Data excerpts:
───
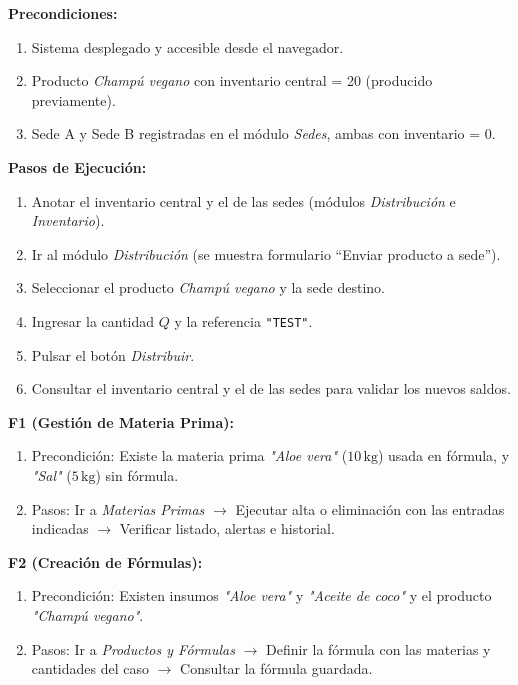 \documentclass[11pt,a4paper]{article}
\begin{document}
\begin{tcolorbox}[colback=lightgray,colframe=secondary,title=\textbf{Procedimiento F4: Traslado de Productos a Sedes}]
\textbf{Precondiciones:}
\begin{enumerate}[noitemsep]
    \item Sistema desplegado y accesible desde el navegador.
    \item Producto \textit{Champú vegano} con inventario central = 20 (producido previamente).
    \item Sede A y Sede B registradas en el módulo \textit{Sedes}, ambas con inventario = 0.
\end{enumerate}
\textbf{Pasos de Ejecución:}
\begin{enumerate}[noitemsep]
    \item Anotar el inventario central y el de las sedes (módulos \textit{Distribución} e \textit{Inventario}).
    \item Ir al módulo \textit{Distribución} (se muestra formulario ``Enviar producto a sede'').
    \item Seleccionar el producto \textit{Champú vegano} y la sede destino.
    \item Ingresar la cantidad $Q$ y la referencia \texttt{"TEST"}.
    \item Pulsar el botón \textit{Distribuir}.
    \item Consultar el inventario central y el de las sedes para validar los nuevos saldos.
\end{enumerate}
\end{tcolorbox}

\begin{tcolorbox}[colback=lightgray,colframe=secondary,title=\textbf{Procedimiento F1 y F2: Materias Primas y Fórmulas}]
\textbf{F1 (Gestión de Materia Prima):}
\begin{enumerate}[noitemsep]
    \item Precondición: Existe la materia prima \textit{"Aloe vera"} ($10\,\text{kg}$) usada en fórmula, y \textit{"Sal"} ($5\,\text{kg}$) sin fórmula.
    \item Pasos: Ir a \textit{Materias Primas} $\rightarrow$ Ejecutar alta o eliminación con las entradas indicadas $\rightarrow$ Verificar listado, alertas e historial.
\end{enumerate}
\textbf{F2 (Creación de Fórmulas):}
\begin{enumerate}[noitemsep]
    \item Precondición: Existen insumos \textit{"Aloe vera"} y \textit{"Aceite de coco"} y el producto \textit{"Champú vegano"}.
    \item Pasos: Ir a \textit{Productos y Fórmulas} $\rightarrow$ Definir la fórmula con las materias y cantidades del caso $\rightarrow$ Consultar la fórmula guardada.
\end{enumerate}
\end{tcolorbox}
\end{document}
───
Could you please give the number of lines in the data above that contain the word "lightgray"? Only the number is needed.

## Exercise result:
2